Introduction

A growing body of evidence shows that variations in land surface conditions, particularly water storage1, vegetation2, and ice/snow cover3, can impact climate through the process of heat and water transfer between atmosphere and land surface. Soil moisture, a slowly varying surface parameter, can affect weather through its influence on energy and water fluxes4,5. Soil moisture-precipitation interaction is an important topic in the land-atmosphere coupling research, as it has the potential to improve the accuracy of precipitation prediction and the monitoring of extreme events such as floods and droughts6,7. Theoretically, the impact of soil moisture on precipitation can be dissected into two distinct parts: the impact of soil moisture on subsequent evapotranspiration, and the impact of evapotranspiration on subsequent precipitation8. The dependency of evapotranspiration on soil moisture is intuitive and easy to quantify9, while the effect of evapotranspiration on precipitation is uncertain due to complex atmospheric processes and has been strongly debated10.

Previous studies showed discrepancies on feedback signs and intensities of the impact of soil moisture on precipitation.
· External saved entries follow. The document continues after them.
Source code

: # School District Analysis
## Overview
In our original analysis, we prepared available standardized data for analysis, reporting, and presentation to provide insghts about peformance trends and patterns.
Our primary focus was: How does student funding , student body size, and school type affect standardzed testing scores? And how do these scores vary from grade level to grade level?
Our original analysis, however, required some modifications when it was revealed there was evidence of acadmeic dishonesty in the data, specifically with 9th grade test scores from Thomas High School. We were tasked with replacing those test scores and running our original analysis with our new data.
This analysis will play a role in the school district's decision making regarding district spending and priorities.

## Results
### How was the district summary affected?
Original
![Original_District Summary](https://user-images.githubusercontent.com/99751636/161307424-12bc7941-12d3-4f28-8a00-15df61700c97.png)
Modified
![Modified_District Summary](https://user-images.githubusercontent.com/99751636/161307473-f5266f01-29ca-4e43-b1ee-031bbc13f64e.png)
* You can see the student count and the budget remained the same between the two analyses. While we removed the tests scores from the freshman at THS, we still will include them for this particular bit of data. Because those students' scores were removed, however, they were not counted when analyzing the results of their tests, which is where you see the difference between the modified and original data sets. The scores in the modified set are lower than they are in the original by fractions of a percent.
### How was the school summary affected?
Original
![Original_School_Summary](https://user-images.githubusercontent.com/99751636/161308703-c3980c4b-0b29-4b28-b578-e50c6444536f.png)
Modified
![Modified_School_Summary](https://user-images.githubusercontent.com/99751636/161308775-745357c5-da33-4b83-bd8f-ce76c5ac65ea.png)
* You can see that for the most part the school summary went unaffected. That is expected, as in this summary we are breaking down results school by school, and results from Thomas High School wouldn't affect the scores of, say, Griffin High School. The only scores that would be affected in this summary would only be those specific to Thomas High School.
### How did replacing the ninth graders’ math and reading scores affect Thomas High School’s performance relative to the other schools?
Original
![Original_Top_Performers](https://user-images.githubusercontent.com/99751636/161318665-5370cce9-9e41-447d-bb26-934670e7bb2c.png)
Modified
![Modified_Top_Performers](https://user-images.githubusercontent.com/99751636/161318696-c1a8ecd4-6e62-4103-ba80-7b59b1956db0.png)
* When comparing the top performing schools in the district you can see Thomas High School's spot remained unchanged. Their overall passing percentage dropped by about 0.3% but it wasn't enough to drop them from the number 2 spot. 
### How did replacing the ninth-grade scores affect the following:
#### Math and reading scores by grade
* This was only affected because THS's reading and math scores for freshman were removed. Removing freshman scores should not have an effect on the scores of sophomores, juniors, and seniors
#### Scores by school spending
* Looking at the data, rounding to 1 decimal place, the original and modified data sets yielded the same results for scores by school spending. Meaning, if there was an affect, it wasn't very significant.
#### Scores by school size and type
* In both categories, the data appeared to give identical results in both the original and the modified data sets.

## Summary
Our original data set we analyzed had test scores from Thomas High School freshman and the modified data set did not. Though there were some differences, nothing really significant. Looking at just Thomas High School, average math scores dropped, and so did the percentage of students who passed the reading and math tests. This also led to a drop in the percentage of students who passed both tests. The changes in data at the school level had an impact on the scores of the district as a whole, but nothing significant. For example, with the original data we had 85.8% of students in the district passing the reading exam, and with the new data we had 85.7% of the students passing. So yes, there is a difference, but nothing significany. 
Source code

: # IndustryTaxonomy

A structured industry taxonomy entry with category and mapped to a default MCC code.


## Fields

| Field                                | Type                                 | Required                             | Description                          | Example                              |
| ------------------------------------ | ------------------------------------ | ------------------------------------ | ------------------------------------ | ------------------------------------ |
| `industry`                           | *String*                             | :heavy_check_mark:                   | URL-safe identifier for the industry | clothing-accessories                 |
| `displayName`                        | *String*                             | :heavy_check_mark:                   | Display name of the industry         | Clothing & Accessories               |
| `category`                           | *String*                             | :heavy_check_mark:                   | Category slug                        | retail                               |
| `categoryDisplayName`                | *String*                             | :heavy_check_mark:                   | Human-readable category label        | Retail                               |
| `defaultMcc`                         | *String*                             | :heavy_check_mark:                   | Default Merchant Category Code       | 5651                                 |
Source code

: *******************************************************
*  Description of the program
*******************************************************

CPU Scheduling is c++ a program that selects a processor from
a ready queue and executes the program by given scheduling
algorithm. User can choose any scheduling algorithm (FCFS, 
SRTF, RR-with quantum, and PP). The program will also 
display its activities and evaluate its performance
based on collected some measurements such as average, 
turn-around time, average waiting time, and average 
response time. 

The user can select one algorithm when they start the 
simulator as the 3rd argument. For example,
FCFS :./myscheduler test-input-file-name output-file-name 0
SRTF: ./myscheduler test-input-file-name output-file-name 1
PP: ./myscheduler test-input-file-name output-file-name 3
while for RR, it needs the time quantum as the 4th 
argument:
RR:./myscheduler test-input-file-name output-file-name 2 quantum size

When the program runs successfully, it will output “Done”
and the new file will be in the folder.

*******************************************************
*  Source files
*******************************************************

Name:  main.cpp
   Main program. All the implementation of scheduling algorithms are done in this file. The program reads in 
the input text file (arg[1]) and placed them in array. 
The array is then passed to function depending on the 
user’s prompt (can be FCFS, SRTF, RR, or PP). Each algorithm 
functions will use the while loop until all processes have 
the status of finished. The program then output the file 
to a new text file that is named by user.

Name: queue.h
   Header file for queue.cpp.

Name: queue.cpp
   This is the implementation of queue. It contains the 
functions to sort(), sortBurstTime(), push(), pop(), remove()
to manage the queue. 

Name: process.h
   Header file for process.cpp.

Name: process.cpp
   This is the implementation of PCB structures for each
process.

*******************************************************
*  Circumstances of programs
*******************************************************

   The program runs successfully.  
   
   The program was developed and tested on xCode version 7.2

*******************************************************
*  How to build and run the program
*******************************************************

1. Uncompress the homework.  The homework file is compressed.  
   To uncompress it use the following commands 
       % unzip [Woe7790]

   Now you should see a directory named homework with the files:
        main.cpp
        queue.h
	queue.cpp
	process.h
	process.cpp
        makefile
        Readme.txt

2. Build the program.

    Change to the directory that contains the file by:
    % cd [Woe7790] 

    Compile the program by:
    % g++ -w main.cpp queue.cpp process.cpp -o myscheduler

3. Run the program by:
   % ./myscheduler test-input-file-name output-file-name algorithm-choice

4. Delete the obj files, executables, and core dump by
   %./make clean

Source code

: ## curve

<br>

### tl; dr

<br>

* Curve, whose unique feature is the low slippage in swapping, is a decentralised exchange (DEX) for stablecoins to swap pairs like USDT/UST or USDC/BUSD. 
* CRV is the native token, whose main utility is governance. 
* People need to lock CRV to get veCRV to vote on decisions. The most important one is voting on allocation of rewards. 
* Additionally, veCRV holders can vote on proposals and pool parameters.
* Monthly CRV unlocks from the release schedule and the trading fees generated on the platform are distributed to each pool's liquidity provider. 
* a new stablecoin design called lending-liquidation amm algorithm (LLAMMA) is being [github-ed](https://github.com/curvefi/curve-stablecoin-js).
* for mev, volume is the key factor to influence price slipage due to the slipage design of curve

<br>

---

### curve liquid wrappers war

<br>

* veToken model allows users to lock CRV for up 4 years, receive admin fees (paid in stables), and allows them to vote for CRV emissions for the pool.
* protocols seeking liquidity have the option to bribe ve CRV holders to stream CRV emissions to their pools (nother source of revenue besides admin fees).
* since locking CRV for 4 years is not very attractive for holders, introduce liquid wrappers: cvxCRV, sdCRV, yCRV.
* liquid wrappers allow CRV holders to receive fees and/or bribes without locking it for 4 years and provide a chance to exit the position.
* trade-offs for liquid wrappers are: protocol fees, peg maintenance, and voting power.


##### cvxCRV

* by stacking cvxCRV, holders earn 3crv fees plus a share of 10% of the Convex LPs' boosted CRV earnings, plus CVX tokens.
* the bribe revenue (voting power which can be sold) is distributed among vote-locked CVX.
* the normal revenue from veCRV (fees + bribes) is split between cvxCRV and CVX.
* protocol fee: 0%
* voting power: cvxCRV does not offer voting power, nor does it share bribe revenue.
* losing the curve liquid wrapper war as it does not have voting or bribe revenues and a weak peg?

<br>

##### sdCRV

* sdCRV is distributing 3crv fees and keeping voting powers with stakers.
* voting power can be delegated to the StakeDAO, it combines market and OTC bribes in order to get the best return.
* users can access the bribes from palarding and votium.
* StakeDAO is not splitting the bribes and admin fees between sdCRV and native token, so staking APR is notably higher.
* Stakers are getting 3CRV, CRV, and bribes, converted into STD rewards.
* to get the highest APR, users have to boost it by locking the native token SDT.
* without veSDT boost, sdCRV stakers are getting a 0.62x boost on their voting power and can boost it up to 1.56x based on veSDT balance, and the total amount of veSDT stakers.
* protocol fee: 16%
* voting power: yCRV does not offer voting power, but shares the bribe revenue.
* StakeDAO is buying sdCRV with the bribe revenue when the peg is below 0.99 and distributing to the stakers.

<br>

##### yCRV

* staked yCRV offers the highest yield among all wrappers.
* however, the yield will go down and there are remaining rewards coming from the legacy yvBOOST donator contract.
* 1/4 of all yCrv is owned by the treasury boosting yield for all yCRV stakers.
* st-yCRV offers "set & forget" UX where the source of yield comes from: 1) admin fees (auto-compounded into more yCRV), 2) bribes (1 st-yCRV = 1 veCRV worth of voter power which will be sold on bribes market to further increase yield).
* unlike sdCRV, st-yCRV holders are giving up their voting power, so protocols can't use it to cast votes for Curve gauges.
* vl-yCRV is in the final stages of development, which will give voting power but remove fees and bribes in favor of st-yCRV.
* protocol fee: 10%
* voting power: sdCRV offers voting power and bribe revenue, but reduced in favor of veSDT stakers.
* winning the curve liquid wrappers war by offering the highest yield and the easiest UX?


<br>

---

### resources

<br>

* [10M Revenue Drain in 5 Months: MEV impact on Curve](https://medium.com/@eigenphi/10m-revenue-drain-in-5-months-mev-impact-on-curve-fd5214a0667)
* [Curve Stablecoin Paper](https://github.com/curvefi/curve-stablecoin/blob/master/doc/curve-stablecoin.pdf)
The study in Illinois is an interesting example. Findell and Eltahir11 stated that soil moisture in early summer was positively correlated with subsequent precipitation based on direct observations. However, Salvucci et al.12 argued that antecedent soil moisture had no effect on precipitation in Illinois. Furthermore, D’Odorico and Porporato13 found that soil moisture can affect the frequency of subsequent precipitation rather than the precipitation amount. Given these conflicting findings, further research is necessary to explore the soil moisture-precipitation coupling mechanism.

Due to the paucity of continuous observation data on soil moisture, previous studies are mainly based on climate models, such as the Atmospheric General Circulation Models (AGCMs)14, the Consortium for Small-Scale Modeling Model in Climate Mode (CCLM)15, the Weather Research and Forecasting (WRF) Model16, and the regional climate model (CLM)17. Such analyses could be limited by parameter settings and assumed behavior in models, which influences the simulated responsiveness18,19. To avoid this dependency, it is essential to conduct researches based on the observed data. Nowadays, remote sensing technology provides global available data of soil moisture, which facilitates this study.

However, it is difficult to establish causality based on observation data. In the literature, correlation analysis is commonly used to study causality20,21, but it is neither necessary nor sufficient for a causal link22. Granger causality, which can detect causality between variables based on predictability instead of correlation, is widely applied in econometrics23. However, it is applicable only to separable and purely stochastic systems, rather than dynamic systems24. Recently, a new approach known as convergent cross mapping (CCM) has been proposed to detect causality in dynamical systems based on empirical dynamics and Takens’ theorem24. CCM can also identify time-delayed causality and distinguish real bidirectional causality from the phenomenon of synchrony caused by strong unidirectional causality25. This method has been successfully applied in climate system, such as the interaction between temperature and greenhouse gases26, the relationship between galactic cosmic rays and temperature variations27, and the sensitivity of the carbon cycle to tropical temperature variations28. However, CCM method has not yet been applied in researches on soil moisture-precipitation interaction.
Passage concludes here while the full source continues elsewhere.